We reviewed the clinical presentation of patients with vasculitis in various organ systems and the diagnostic approach to confirm the presence of disease. A discussion of the treatment of the vasculitis in BD would include a review of the treatment of the whole disease, as vasculitis is usually responsible. We have focused our comments on treatment to large vessel manifestations. While recommendations for treatment are limited by the lack of randomized controlled trials, a recent publication by a European League Against Rheu-matism subcommittee has provided guidelines based on available data as well as on expert opinion.186 In the area of large vessel involvement, the guidance statements by this group include the following: i) there is no firm evidence to guide the management of major vessel disease in BD. For the management of acute deep vein thrombosis in BD, immunosuppressive agents like corticosteroids, azathioprine, cyclophosphamide or cyclosporine A are recommended. For the management of both pulmonary and peripheral arterial aneurysms, cyclophosphamide and corticosteroids are recommended; ii) there are no controlled data on, or evidence of benefit from uncontrolled experience with: anticoagulants, anti-platelet or fibrinolytic agents in the management of deep vein thrombosis or for the use of anticoagulation for the arterial lesions of BD. We believe that these statements accurately describe the current status of our beliefs in the treatment of large vessel inflammation or thrombosis. Aggressive treatment of the inflammation in large vessel arterial and venous disease with immunosuppressive agents is recommended. The lack of benefit from use of anticoagulants in the treatment of these disorders should discourage the use of these agents as sole treatment of any of these vascular complications.
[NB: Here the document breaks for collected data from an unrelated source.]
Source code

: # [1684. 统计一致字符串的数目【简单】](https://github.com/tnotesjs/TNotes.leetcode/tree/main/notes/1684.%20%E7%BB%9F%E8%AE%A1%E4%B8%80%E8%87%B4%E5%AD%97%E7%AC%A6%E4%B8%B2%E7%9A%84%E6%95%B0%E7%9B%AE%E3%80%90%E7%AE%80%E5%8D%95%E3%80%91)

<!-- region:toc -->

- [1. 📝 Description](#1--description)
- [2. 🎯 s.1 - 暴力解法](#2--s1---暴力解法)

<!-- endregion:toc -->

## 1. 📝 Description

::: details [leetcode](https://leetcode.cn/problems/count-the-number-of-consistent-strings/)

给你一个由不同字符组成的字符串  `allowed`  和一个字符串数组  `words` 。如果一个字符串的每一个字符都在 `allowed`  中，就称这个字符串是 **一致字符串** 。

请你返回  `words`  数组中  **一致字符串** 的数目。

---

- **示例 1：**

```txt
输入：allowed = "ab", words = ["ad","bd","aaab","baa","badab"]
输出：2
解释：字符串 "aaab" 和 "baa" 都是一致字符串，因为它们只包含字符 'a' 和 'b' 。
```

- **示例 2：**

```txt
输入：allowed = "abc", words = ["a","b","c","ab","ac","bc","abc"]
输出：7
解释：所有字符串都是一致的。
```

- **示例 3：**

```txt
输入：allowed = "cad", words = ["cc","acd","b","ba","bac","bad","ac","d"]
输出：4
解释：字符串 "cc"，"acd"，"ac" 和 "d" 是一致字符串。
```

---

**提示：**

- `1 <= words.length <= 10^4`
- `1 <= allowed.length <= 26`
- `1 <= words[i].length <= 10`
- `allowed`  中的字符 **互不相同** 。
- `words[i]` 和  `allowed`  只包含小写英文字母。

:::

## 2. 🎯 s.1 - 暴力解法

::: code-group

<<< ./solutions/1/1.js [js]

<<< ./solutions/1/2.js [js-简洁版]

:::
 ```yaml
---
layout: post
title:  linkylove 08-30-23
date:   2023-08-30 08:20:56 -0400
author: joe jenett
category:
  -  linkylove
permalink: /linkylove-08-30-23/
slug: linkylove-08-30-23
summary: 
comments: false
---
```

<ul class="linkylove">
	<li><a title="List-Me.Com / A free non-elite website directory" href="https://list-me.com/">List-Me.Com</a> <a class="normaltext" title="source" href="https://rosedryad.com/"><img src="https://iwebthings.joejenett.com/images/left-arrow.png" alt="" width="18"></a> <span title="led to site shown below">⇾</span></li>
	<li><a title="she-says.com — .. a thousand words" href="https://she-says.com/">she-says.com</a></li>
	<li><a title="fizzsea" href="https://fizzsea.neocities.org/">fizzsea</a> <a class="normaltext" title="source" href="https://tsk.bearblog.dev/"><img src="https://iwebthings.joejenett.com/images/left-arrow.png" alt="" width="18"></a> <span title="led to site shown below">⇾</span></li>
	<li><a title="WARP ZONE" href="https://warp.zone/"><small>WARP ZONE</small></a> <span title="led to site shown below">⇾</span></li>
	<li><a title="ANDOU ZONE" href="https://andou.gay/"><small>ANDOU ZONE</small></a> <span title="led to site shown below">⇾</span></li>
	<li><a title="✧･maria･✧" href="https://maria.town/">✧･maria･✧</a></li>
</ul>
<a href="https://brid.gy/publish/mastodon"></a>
In conclusion, we reviewed the wide variety of vasculitis and vascular manifestations that can be seen in patients with BD. The vasculitis of BD can affect vessels of all sizes, both in the arterial and venous circulations, including the specialized vessels of the pulmonary circulation. The occurrence of multiple involvements in BD is distinctive, if not unique, among the vasculitides, and can certainly support the diagnosis of the disease when present, although vascular involvement is not included in the criteria of the International Study Group. Studies of the vasculitis in BD continue, especially with regards to the endothelial dysfunction and thrombosis which occurs in these patients. Careful observation of BD patients can lead to early diagnosis of vascular involvement. While randomized controlled studies of the treatment of large vessel complications of the disease have not been carried out, experience with multiple reported cases and the improved prognosis of affected patients with aggressive treatment can guide the clinician in treatment efforts.